▶ [EXERCISE DESCRIPTION] Retype the data that follows exactly. No pictures belong in the copy.

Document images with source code
+ + + + + + +

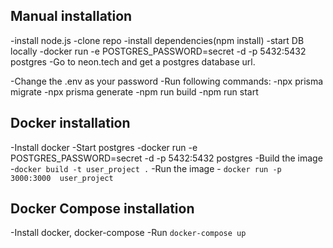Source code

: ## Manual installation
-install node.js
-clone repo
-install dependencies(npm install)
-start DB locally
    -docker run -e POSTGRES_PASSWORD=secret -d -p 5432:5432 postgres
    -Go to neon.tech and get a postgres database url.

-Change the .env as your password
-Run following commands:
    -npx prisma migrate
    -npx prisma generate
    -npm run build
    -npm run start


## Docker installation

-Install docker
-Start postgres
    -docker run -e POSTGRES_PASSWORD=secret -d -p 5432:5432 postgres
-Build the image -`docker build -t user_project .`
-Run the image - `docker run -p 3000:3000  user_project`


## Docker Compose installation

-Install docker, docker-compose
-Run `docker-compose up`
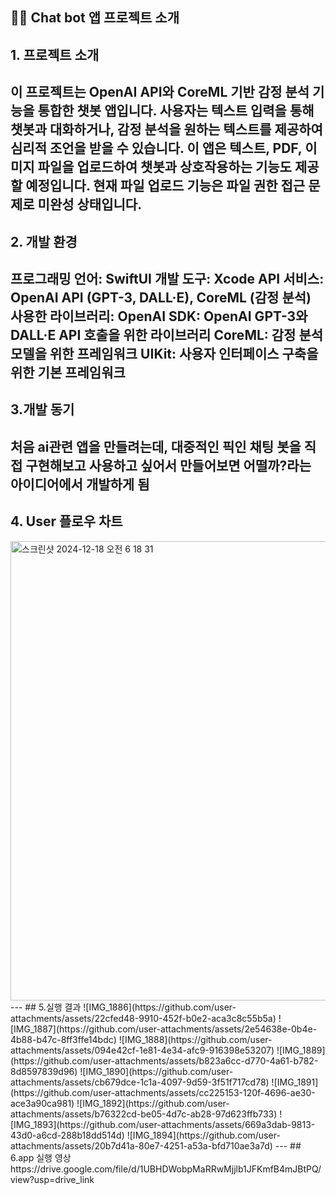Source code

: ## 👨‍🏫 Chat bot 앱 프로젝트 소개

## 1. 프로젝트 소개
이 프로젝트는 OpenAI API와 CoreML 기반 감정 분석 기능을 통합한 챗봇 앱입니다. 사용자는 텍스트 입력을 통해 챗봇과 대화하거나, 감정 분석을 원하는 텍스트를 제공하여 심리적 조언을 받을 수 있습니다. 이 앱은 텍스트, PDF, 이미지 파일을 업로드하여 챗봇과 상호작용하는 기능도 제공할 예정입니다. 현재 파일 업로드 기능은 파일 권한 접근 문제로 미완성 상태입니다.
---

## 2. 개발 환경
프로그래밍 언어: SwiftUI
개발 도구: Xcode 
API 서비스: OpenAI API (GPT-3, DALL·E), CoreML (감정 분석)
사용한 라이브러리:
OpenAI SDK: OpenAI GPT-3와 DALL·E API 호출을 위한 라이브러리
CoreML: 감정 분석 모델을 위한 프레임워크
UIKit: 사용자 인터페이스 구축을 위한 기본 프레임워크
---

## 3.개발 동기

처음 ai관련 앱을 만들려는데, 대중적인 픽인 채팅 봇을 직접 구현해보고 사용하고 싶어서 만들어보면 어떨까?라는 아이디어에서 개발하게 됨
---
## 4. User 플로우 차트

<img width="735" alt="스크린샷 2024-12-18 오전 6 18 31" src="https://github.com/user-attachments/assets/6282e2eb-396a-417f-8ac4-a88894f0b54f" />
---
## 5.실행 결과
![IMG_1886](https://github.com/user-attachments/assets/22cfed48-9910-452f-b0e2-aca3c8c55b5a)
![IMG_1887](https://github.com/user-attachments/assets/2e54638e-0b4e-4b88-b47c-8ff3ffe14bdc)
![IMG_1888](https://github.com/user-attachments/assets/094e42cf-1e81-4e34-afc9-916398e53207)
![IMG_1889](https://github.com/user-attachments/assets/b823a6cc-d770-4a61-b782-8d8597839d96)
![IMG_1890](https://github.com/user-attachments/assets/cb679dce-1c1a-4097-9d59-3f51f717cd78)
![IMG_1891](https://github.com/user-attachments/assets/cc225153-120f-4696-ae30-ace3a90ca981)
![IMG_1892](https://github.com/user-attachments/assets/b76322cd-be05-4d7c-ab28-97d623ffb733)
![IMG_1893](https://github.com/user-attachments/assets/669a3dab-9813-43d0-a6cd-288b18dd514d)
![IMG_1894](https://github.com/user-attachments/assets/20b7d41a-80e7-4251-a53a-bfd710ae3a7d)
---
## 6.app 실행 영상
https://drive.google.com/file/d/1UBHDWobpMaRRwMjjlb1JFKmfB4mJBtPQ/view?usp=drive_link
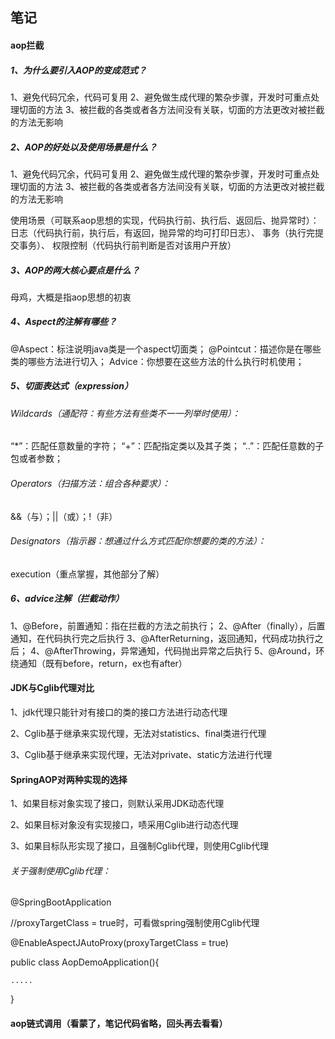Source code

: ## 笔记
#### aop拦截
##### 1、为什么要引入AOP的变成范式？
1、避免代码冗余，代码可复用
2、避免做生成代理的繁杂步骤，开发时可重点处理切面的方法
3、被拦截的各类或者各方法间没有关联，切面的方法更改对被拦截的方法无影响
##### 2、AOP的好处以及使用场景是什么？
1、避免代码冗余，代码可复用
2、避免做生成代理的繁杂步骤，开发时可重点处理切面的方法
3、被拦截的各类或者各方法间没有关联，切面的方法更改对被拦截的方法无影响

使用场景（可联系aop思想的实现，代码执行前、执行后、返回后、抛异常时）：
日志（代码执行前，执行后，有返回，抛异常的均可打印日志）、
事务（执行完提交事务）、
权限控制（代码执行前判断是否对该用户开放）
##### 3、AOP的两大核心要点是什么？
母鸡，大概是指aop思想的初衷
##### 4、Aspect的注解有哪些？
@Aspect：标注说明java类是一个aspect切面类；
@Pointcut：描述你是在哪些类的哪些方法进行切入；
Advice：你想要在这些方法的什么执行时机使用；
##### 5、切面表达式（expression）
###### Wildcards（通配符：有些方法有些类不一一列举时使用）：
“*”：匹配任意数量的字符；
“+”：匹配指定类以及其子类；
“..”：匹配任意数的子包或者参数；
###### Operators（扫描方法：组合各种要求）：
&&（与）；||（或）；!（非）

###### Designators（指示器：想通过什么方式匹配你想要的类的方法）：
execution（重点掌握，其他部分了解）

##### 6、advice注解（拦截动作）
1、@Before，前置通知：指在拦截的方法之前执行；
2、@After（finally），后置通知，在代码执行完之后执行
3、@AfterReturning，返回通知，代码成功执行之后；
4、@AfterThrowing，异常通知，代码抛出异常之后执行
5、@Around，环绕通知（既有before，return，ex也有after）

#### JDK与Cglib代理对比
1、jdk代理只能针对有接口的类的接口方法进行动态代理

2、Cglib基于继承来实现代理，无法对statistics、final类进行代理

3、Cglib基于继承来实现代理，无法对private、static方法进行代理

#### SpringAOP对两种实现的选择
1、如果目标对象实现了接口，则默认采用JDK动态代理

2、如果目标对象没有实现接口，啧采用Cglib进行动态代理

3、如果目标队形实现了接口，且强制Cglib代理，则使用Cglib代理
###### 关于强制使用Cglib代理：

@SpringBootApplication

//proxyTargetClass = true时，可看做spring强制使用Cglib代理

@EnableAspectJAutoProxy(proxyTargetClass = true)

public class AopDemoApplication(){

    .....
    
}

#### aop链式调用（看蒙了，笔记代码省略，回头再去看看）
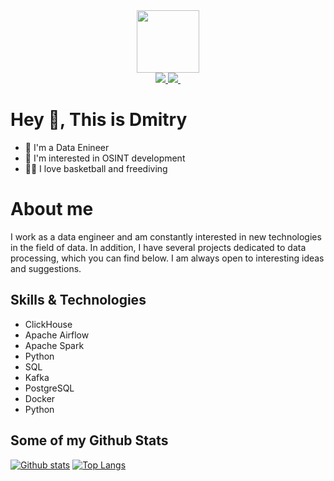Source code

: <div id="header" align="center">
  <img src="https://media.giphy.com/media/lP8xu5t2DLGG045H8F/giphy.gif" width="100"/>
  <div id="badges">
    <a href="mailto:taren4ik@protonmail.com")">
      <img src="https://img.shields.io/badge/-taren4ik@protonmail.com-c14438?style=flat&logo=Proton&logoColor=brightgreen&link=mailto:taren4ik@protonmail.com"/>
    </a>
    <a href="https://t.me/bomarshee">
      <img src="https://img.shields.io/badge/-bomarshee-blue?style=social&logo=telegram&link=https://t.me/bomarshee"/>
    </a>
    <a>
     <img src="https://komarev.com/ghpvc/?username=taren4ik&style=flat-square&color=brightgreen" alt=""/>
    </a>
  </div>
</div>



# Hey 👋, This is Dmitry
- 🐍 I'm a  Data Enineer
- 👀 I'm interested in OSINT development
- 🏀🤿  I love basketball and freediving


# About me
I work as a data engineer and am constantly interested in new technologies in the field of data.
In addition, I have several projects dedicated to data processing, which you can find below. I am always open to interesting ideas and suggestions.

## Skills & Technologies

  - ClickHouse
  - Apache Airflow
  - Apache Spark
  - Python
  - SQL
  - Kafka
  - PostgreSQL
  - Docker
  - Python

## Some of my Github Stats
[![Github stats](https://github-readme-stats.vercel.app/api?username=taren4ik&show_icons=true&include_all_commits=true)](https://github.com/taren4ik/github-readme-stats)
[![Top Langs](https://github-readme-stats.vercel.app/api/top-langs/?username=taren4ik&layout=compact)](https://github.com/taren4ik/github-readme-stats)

+ + + + + + +

▶ [SOLUTION TO THIS PROBLEM]
Source code

: ## Manual installation
-install node.js
-clone repo
-install dependencies(npm install)
-start DB locally
    -docker run -e POSTGRES_PASSWORD=secret -d -p 5432:5432 postgres
    -Go to neon.tech and get a postgres database url.

-Change the .env as your password
-Run following commands:
    -npx prisma migrate
    -npx prisma generate
    -npm run build
    -npm run start


## Docker installation

-Install docker
-Start postgres
    -docker run -e POSTGRES_PASSWORD=secret -d -p 5432:5432 postgres
-Build the image -`docker build -t user_project .`
-Run the image - `docker run -p 3000:3000  user_project`


## Docker Compose installation

-Install docker, docker-compose
-Run `docker-compose up`
Source code

: ## 👨‍🏫 Chat bot 앱 프로젝트 소개

## 1. 프로젝트 소개
이 프로젝트는 OpenAI API와 CoreML 기반 감정 분석 기능을 통합한 챗봇 앱입니다. 사용자는 텍스트 입력을 통해 챗봇과 대화하거나, 감정 분석을 원하는 텍스트를 제공하여 심리적 조언을 받을 수 있습니다. 이 앱은 텍스트, PDF, 이미지 파일을 업로드하여 챗봇과 상호작용하는 기능도 제공할 예정입니다. 현재 파일 업로드 기능은 파일 권한 접근 문제로 미완성 상태입니다.
---

## 2. 개발 환경
프로그래밍 언어: SwiftUI
개발 도구: Xcode 
API 서비스: OpenAI API (GPT-3, DALL·E), CoreML (감정 분석)
사용한 라이브러리:
OpenAI SDK: OpenAI GPT-3와 DALL·E API 호출을 위한 라이브러리
CoreML: 감정 분석 모델을 위한 프레임워크
UIKit: 사용자 인터페이스 구축을 위한 기본 프레임워크
---

## 3.개발 동기

처음 ai관련 앱을 만들려는데, 대중적인 픽인 채팅 봇을 직접 구현해보고 사용하고 싶어서 만들어보면 어떨까?라는 아이디어에서 개발하게 됨
---
## 4. User 플로우 차트

<img width="735" alt="스크린샷 2024-12-18 오전 6 18 31" src="https://github.com/user-attachments/assets/6282e2eb-396a-417f-8ac4-a88894f0b54f" />
---
## 5.실행 결과
![IMG_1886](https://github.com/user-attachments/assets/22cfed48-9910-452f-b0e2-aca3c8c55b5a)
![IMG_1887](https://github.com/user-attachments/assets/2e54638e-0b4e-4b88-b47c-8ff3ffe14bdc)
![IMG_1888](https://github.com/user-attachments/assets/094e42cf-1e81-4e34-afc9-916398e53207)
![IMG_1889](https://github.com/user-attachments/assets/b823a6cc-d770-4a61-b782-8d8597839d96)
![IMG_1890](https://github.com/user-attachments/assets/cb679dce-1c1a-4097-9d59-3f51f717cd78)
![IMG_1891](https://github.com/user-attachments/assets/cc225153-120f-4696-ae30-ace3a90ca981)
![IMG_1892](https://github.com/user-attachments/assets/b76322cd-be05-4d7c-ab28-97d623ffb733)
![IMG_1893](https://github.com/user-attachments/assets/669a3dab-9813-43d0-a6cd-288b18dd514d)
![IMG_1894](https://github.com/user-attachments/assets/20b7d41a-80e7-4251-a53a-bfd710ae3a7d)
---
## 6.app 실행 영상
https://drive.google.com/file/d/1UBHDWobpMaRRwMjjlb1JFKmfB4mJBtPQ/view?usp=drive_link
Source code

: ## 笔记
#### aop拦截
##### 1、为什么要引入AOP的变成范式？
1、避免代码冗余，代码可复用
2、避免做生成代理的繁杂步骤，开发时可重点处理切面的方法
3、被拦截的各类或者各方法间没有关联，切面的方法更改对被拦截的方法无影响
##### 2、AOP的好处以及使用场景是什么？
1、避免代码冗余，代码可复用
2、避免做生成代理的繁杂步骤，开发时可重点处理切面的方法
3、被拦截的各类或者各方法间没有关联，切面的方法更改对被拦截的方法无影响

使用场景（可联系aop思想的实现，代码执行前、执行后、返回后、抛异常时）：
日志（代码执行前，执行后，有返回，抛异常的均可打印日志）、
事务（执行完提交事务）、
权限控制（代码执行前判断是否对该用户开放）
##### 3、AOP的两大核心要点是什么？
母鸡，大概是指aop思想的初衷
##### 4、Aspect的注解有哪些？
@Aspect：标注说明java类是一个aspect切面类；
@Pointcut：描述你是在哪些类的哪些方法进行切入；
Advice：你想要在这些方法的什么执行时机使用；
##### 5、切面表达式（expression）
###### Wildcards（通配符：有些方法有些类不一一列举时使用）：
“*”：匹配任意数量的字符；
“+”：匹配指定类以及其子类；
“..”：匹配任意数的子包或者参数；
###### Operators（扫描方法：组合各种要求）：
&&（与）；||（或）；!（非）

###### Designators（指示器：想通过什么方式匹配你想要的类的方法）：
execution（重点掌握，其他部分了解）

##### 6、advice注解（拦截动作）
1、@Before，前置通知：指在拦截的方法之前执行；
2、@After（finally），后置通知，在代码执行完之后执行
3、@AfterReturning，返回通知，代码成功执行之后；
4、@AfterThrowing，异常通知，代码抛出异常之后执行
5、@Around，环绕通知（既有before，return，ex也有after）

#### JDK与Cglib代理对比
1、jdk代理只能针对有接口的类的接口方法进行动态代理

2、Cglib基于继承来实现代理，无法对statistics、final类进行代理

3、Cglib基于继承来实现代理，无法对private、static方法进行代理

#### SpringAOP对两种实现的选择
1、如果目标对象实现了接口，则默认采用JDK动态代理

2、如果目标对象没有实现接口，啧采用Cglib进行动态代理

3、如果目标队形实现了接口，且强制Cglib代理，则使用Cglib代理
###### 关于强制使用Cglib代理：

@SpringBootApplication

//proxyTargetClass = true时，可看做spring强制使用Cglib代理

@EnableAspectJAutoProxy(proxyTargetClass = true)

public class AopDemoApplication(){

    .....
    
}

#### aop链式调用（看蒙了，笔记代码省略，回头再去看看）
Source code

: <div id="header" align="center">
  <img src="https://media.giphy.com/media/lP8xu5t2DLGG045H8F/giphy.gif" width="100"/>
  <div id="badges">
    <a href="mailto:taren4ik@protonmail.com")">
      <img src="https://img.shields.io/badge/-taren4ik@protonmail.com-c14438?style=flat&logo=Proton&logoColor=brightgreen&link=mailto:taren4ik@protonmail.com"/>
    </a>
    <a href="https://t.me/bomarshee">
      <img src="https://img.shields.io/badge/-bomarshee-blue?style=social&logo=telegram&link=https://t.me/bomarshee"/>
    </a>
    <a>
     <img src="https://komarev.com/ghpvc/?username=taren4ik&style=flat-square&color=brightgreen" alt=""/>
    </a>
  </div>
</div>



# Hey 👋, This is Dmitry
- 🐍 I'm a  Data Enineer
- 👀 I'm interested in OSINT development
- 🏀🤿  I love basketball and freediving


# About me
I work as a data engineer and am constantly interested in new technologies in the field of data.
In addition, I have several projects dedicated to data processing, which you can find below. I am always open to interesting ideas and suggestions.

## Skills & Technologies

  - ClickHouse
  - Apache Airflow
  - Apache Spark
  - Python
  - SQL
  - Kafka
  - PostgreSQL
  - Docker
  - Python

## Some of my Github Stats
[![Github stats](https://github-readme-stats.vercel.app/api?username=taren4ik&show_icons=true&include_all_commits=true)](https://github.com/taren4ik/github-readme-stats)
[![Top Langs](https://github-readme-stats.vercel.app/api/top-langs/?username=taren4ik&layout=compact)](https://github.com/taren4ik/github-readme-stats)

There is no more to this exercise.